TELF.factorization.TriNMFk: NMFk with Automatic Determination of Latent Clusters and Patterns#

TriNMFk is a Non-negative Matrix Factorization module with the capability to do automatic model determination for both estimating the number of latent patterns (Wk) and clusters (Hk).

Example#

First generate synthetic data with pre-determined k. It can be either dense (np.ndarray) or sparse matrix (scipy.sparse._csr.csr_matrix). Here, we are using the provided scripts for matrix generation (located here):

import sys; sys.path.append("../../scripts/")
from generate_X import gen_trinmf_data
import matplotlib.pyplot as plt

kwkh=(5,3)
shape=(20,20)
data = gen_trinmf_data(shape=shape,
                       kwkh=kwkh,
                       factor_wh=(0.5, 1.0),
                       factor_S=1,
                       random_state=10)

X = data["X"]
Wtrue = data["W"]
Strue = data["S"]
Htrue = data["H"]

Initilize the model:

nmfk_params = {
    "n_perturbs":64,
    "n_iters":2000,
    "epsilon":0.01,
    "n_jobs":-1,
    "init":"nnsvd",
    "use_gpu":False,
    "save_path":"../../results/",
    "verbose":True,
    "sill_thresh":0.8,
    "nmf_method":"nmf_fro_mu",
    "perturb_type":"uniform",
    "calculate_error":True,
    "pruned":True,
    "predict_k":True,
    "predict_k_method":"sill",
    "transpose":False,
    "mask":None,
    "use_consensus_stopping":False,
    "calculate_pac":True,
    "consensus_mat":True,
    "simple_plot":True,
    "collect_output":True
}

tri_nmfk_params = {
    "experiment_name":"TriNMFk",
    "nmfk_params":nmfk_params,
    "nmf_verbose":False,
    "use_gpu":True,
    "n_jobs":-1,
    "mask":None,
    "use_consensus_stopping":False,
    "alpha":(0,0),
    "n_iters":100,
    "n_inits":10,
    "pruned":False,
    "transpose":False,
    "verbose":True
}

from TELF.factorization import TriNMFk
model = TriNMFk(**tri_nmfk_params)

Perform NMFk first:

Ks = range(1,8,1)
note = "This the the NMFk portion of the TriNMFk method!"
results = model.fit_nmfk(X, Ks, note)

Select number of latent patterns Wk (use the Silhouette score from the plots in ../../results) and number of latent clusters Hk (use the PAC score from the plots in ../../results) from the NMFk results. Next perform TriNFMk

k1k2=(5,3)
tri_nmfk_results = model.fit_tri_nmfk(X, k1k2)
W = tri_nmfk_results["W"]
S = tri_nmfk_results["S"]
H = tri_nmfk_results["H"]

Available Functions#

TriNMFk.__init__([experiment_name, ...])

TriNMFk is a Non-negative Matrix Factorization module with the capability to do automatic model determination for both estimating the number of latent patterns (Wk) and clusters (Hk).

TriNMFk.fit_nmfk(X, Ks[, note])

Factorize the input matrix X for the each given K value in Ks.

TriNMFk.fit_tri_nmfk(X, k1k2)

Factorize the input matrix X.

Module Contents#

© 2022. Triad National Security, LLC. All rights reserved.

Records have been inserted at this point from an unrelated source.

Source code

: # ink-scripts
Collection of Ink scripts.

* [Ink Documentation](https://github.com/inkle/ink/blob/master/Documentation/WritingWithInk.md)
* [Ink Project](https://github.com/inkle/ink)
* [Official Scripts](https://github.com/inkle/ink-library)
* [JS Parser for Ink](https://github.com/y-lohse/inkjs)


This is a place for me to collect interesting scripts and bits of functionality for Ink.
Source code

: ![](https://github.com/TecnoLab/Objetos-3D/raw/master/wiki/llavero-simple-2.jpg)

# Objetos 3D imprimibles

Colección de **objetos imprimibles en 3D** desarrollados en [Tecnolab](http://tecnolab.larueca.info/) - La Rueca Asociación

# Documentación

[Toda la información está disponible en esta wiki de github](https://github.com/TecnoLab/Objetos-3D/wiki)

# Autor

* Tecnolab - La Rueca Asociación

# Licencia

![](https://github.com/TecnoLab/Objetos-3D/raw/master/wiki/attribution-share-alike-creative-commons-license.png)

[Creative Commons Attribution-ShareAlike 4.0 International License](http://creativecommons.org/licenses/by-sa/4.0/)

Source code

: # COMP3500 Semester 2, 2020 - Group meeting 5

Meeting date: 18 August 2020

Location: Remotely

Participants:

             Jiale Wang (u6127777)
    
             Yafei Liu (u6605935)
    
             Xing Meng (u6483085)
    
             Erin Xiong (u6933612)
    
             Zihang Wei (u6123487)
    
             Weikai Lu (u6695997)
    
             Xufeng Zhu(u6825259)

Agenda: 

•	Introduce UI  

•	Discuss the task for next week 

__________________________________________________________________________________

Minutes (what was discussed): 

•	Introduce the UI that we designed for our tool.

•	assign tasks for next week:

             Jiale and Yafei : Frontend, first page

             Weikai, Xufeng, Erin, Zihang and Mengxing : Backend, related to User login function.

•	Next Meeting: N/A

This program was produced under U.S. Government contract 89233218CNA000001 for Los Alamos National Laboratory (LANL), which is operated by Triad National Security, LLC for the U.S. Department of Energy/National Nuclear Security Administration. All rights in the program are reserved by Triad National Security, LLC, and the U.S. Department of Energy/National Nuclear Security Administration. The Government is granted for itself and others acting on its behalf a nonexclusive, paid-up, irrevocable worldwide license in this material to reproduce, prepare derivative works, distribute copies to the public, perform publicly and display publicly, and to permit others to do so.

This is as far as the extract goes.